Friday, August 31, 2012

i live here.


 It is no longer something talked about across the dinner table. It has left the category of a prospect and has shifted to reality. I live in New York City. I hear the sounds of sirens down on 34th while I am trying to fall asleep. I wake up to two roommates milling about in our quaint apartment. Personal space has been reduced to my person and that includes being on the streets of Manhattan.
  The question that often comes to mind when speaking to new classmates is, "Did you ever think you would end up in New York City?" I presume it surfaces due to the fact that I scarcely thought of this city, apart from a visit at Christmas time, as a place to call home. Home is more of a sacred term these days. Not to say that the city lacks charm, in many ways I enjoy it. There is just something about those people you love. Without even speaking you are confident of the way they value you. I know full well I am supported. Support just tends to come in the form of phone calls and skype sessions as opposed to hugs and the physical presence.

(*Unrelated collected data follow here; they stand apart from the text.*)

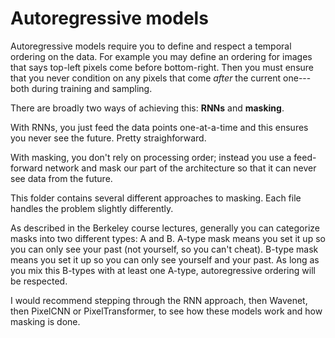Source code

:# Autoregressive models

Autoregressive models require you to define and respect a temporal ordering on the data.
For example you may define an ordering for images that says top-left pixels come before bottom-right.
Then you must ensure that you never condition on any pixels that come *after* the current one---both
during training and sampling.

There are broadly two ways of achieving this: **RNNs** and **masking**.

With RNNs, you just feed the data points one-at-a-time and this ensures you never see the future. Pretty straighforward.

With masking, you don't rely on processing order; instead you use a feed-forward network
and mask our part of the architecture so that it can never see data from the future.

This folder contains several different approaches to masking. Each file handles the problem slightly differently.

As described in the Berkeley course lectures, generally you can categorize masks into two different types: A and B.
A-type mask means you set it up so you can only see your past (not yourself, so you can't cheat).
B-type mask means you set it up so you can only see yourself and your past.
As long as you mix this B-types with at least one A-type, autoregressive ordering will be respected.

<!--TODO: include my drawings and longer explanations -->

I would recommend stepping through the RNN approach, then Wavenet, then PixelCNN or PixelTransformer, to see how these models work and how masking is done.

<!--

## Explanations of specific approaches

### Wavenet

Wavenet is a pretty dumb way to deal with MNIST digits, but it is pretty easy and useful to understand.


### PixelCNN approaches


### Transformer

Flatten the image to 1D and then mask the Transformer such that it only sees the previous pixels.
(Only see pixels to the left and above).
-->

  In a city stuffed with millions of people from every walk of life, it amazes me how lonely one can feel.  Tears have flooded and fallen from my eyes more than once in this past week. In some moments I have verbally asked myself, "What am I doing here?" It is about an eternal perspective. It is about learning what it is like to trust the Lord when my bank account looks the way it does. If for nothing other than becoming a stronger woman of God, it would be enough.
  I made the mistake of asking the Lord to "do big things" in my life. That is a silly statement. Walking with the Lord for a while now, I know that asking the Lord for big things merely gives Him the opportunity to show His faithfulness to His children in a unique way. Apparently, not everyone in New York City is living by faith, believing the Lord to provide for his or her schooling; it just so happens to be the path I am traversing. If I believe that my God is the "God of the impossible," then I can continue to trust that not one thing I step into is too much for Him to handle. It's a journey, a precious one that can be robbed of its pleasure if we aren't careful.